◆ Your goal ◆
For the word "arraystretch", count the lines in the records below that include it and give only that number.

◆ Supplied entries ◆
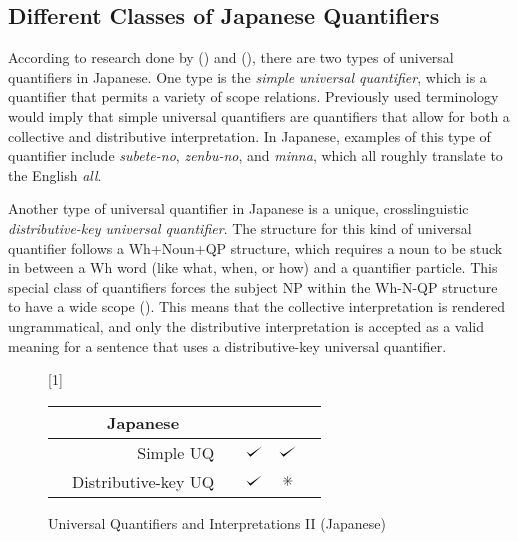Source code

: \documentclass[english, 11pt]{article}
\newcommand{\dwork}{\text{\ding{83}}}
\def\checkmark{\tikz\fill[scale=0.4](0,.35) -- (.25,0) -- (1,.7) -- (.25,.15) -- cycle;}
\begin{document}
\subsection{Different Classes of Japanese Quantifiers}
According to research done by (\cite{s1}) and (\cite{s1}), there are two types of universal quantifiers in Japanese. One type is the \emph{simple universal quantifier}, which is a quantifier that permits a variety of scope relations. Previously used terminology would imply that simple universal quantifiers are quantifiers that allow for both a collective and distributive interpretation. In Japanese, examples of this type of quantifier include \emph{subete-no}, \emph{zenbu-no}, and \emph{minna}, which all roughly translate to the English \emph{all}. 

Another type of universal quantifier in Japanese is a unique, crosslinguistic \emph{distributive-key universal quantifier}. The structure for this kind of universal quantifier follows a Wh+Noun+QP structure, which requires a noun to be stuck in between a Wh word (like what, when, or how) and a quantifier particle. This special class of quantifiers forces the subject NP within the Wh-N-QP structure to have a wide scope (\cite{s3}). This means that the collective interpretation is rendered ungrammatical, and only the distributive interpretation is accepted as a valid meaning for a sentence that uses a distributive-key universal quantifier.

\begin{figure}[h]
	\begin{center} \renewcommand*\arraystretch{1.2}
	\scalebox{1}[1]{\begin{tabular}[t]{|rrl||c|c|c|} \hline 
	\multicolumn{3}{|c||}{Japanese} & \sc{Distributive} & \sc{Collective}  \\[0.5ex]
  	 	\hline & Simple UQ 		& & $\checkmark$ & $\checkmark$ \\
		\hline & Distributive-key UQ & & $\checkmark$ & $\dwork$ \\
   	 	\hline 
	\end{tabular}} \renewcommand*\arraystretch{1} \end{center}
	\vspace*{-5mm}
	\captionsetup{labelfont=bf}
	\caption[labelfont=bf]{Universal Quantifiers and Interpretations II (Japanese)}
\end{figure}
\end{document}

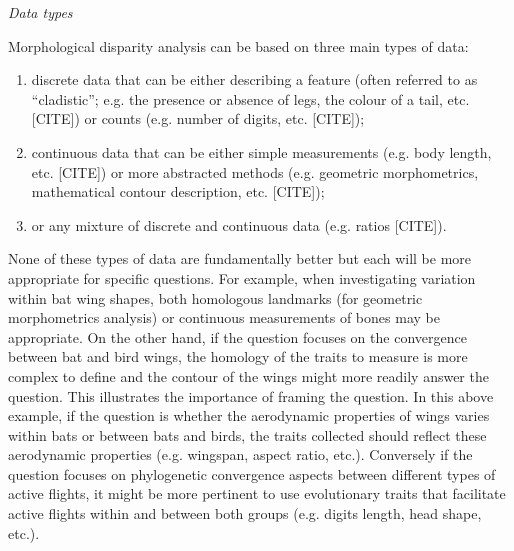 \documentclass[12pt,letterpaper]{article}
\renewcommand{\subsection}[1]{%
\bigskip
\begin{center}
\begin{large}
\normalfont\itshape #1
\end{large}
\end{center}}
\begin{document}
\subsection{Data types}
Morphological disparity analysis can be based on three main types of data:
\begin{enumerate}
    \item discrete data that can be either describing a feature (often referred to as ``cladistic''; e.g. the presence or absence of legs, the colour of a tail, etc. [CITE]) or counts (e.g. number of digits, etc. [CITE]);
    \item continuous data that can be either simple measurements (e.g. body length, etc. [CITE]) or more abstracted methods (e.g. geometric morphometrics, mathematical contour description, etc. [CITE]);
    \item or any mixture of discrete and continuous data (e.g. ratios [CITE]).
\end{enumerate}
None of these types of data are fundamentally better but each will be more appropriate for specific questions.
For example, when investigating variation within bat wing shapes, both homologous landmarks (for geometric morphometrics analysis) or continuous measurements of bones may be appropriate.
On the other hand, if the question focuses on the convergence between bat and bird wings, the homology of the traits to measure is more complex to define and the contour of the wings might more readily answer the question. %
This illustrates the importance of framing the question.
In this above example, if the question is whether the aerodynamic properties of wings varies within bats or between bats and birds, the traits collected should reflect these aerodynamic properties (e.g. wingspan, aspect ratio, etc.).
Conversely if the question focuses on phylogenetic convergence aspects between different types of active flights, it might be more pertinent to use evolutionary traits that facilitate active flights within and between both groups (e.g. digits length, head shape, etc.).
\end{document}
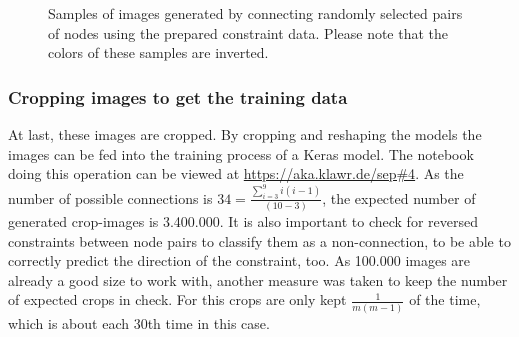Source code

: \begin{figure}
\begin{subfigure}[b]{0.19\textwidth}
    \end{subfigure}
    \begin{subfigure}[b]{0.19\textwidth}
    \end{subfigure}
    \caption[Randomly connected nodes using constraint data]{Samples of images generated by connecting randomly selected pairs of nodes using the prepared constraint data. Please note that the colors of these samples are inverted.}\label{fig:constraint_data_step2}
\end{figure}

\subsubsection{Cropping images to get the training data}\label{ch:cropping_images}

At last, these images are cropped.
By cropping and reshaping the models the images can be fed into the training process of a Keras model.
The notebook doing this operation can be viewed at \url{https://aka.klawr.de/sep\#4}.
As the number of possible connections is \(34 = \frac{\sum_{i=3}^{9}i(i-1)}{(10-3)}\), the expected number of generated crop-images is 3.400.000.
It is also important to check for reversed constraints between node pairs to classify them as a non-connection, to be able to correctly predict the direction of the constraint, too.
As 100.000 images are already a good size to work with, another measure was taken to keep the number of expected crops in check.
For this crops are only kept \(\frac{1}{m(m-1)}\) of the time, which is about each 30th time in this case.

◆ Written answer ◆
2